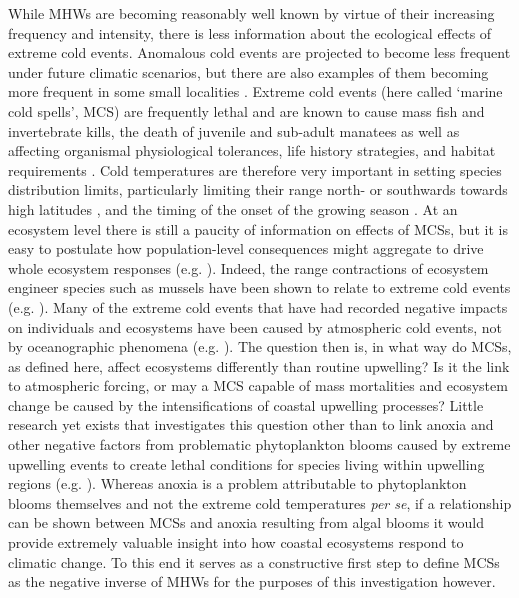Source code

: \documentclass[a4paper,10pt,review]{elsarticle}
\begin{document}
While MHWs are becoming reasonably well known by virtue of their increasing frequency and intensity, there is less information about the ecological effects of extreme cold events. Anomalous cold events are projected to become less frequent under future climatic scenarios, but there are also examples of them becoming more frequent in some small localities \cite{Gershunov2008, Matthes2015}. Extreme cold events (here called ‘marine cold spells’, MCS) are frequently lethal \cite{Woodward1987} and are known to cause mass fish \cite{Gunter1941, Gunter1951, Holt1983} and invertebrate \cite{Gunter1951, Crisp1964} kills, the death of juvenile and sub-adult manatees \cite{OShea1985, Marsh1986} as well as affecting organismal physiological tolerances, life history strategies, and habitat requirements \cite{Ellis2015}. Cold temperatures are therefore very important in setting species distribution limits, particularly limiting their range north- or southwards towards high latitudes \cite{Firth2011}, and the timing of the onset of the growing season \cite{Jentsch2007}. At an ecosystem level there is still a paucity of information on effects of MCSs, but it is easy to postulate how population-level consequences might aggregate to drive whole ecosystem responses (e.g. \cite{Kreyling2008, Rehage2016}). Indeed, the range contractions of ecosystem engineer species such as mussels have been shown to relate to extreme cold events (e.g. \cite{Firth2011, Firth2015}). Many of the extreme cold events that have had recorded negative impacts on individuals and ecosystems have been caused by atmospheric cold events, not by oceanographic phenomena (e.g. \cite{Gunter1941, Firth2011}). The question then is, in what way do MCSs, as defined here, affect ecosystems differently than routine upwelling? Is it the link to atmospheric forcing, or may a MCS capable of mass mortalities and ecosystem change be caused by the intensifications of coastal upwelling processes? Little research yet exists that investigates this question other than to link anoxia and other negative factors from problematic phytoplankton blooms caused by extreme upwelling events to create lethal conditions for species living within upwelling regions (e.g. \cite{Laboy-nieves2001}). Whereas anoxia is a problem attributable to phytoplankton blooms themselves \cite{Diaz2008} and not the extreme cold temperatures \textit{per se}, if a relationship can be shown between MCSs and anoxia resulting from algal blooms it would provide extremely valuable insight into how coastal ecosystems respond to climatic change. To this end it serves as a constructive first step to define MCSs as the negative inverse of MHWs for the purposes of this investigation however.
\end{document}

········

**What to work on:** An unaltered copy of the material, without images, should be set down.

**Exercise output:**
Source code

: \documentclass[a4paper,10pt,review]{elsarticle}
\begin{document}
While MHWs are becoming reasonably well known by virtue of their increasing frequency and intensity, there is less information about the ecological effects of extreme cold events. Anomalous cold events are projected to become less frequent under future climatic scenarios, but there are also examples of them becoming more frequent in some small localities \cite{Gershunov2008, Matthes2015}. Extreme cold events (here called ‘marine cold spells’, MCS) are frequently lethal \cite{Woodward1987} and are known to cause mass fish \cite{Gunter1941, Gunter1951, Holt1983} and invertebrate \cite{Gunter1951, Crisp1964} kills, the death of juvenile and sub-adult manatees \cite{OShea1985, Marsh1986} as well as affecting organismal physiological tolerances, life history strategies, and habitat requirements \cite{Ellis2015}. Cold temperatures are therefore very important in setting species distribution limits, particularly limiting their range north- or southwards towards high latitudes \cite{Firth2011}, and the timing of the onset of the growing season \cite{Jentsch2007}. At an ecosystem level there is still a paucity of information on effects of MCSs, but it is easy to postulate how population-level consequences might aggregate to drive whole ecosystem responses (e.g. \cite{Kreyling2008, Rehage2016}). Indeed, the range contractions of ecosystem engineer species such as mussels have been shown to relate to extreme cold events (e.g. \cite{Firth2011, Firth2015}). Many of the extreme cold events that have had recorded negative impacts on individuals and ecosystems have been caused by atmospheric cold events, not by oceanographic phenomena (e.g. \cite{Gunter1941, Firth2011}). The question then is, in what way do MCSs, as defined here, affect ecosystems differently than routine upwelling? Is it the link to atmospheric forcing, or may a MCS capable of mass mortalities and ecosystem change be caused by the intensifications of coastal upwelling processes? Little research yet exists that investigates this question other than to link anoxia and other negative factors from problematic phytoplankton blooms caused by extreme upwelling events to create lethal conditions for species living within upwelling regions (e.g. \cite{Laboy-nieves2001}). Whereas anoxia is a problem attributable to phytoplankton blooms themselves \cite{Diaz2008} and not the extreme cold temperatures \textit{per se}, if a relationship can be shown between MCSs and anoxia resulting from algal blooms it would provide extremely valuable insight into how coastal ecosystems respond to climatic change. To this end it serves as a constructive first step to define MCSs as the negative inverse of MHWs for the purposes of this investigation however.
\end{document}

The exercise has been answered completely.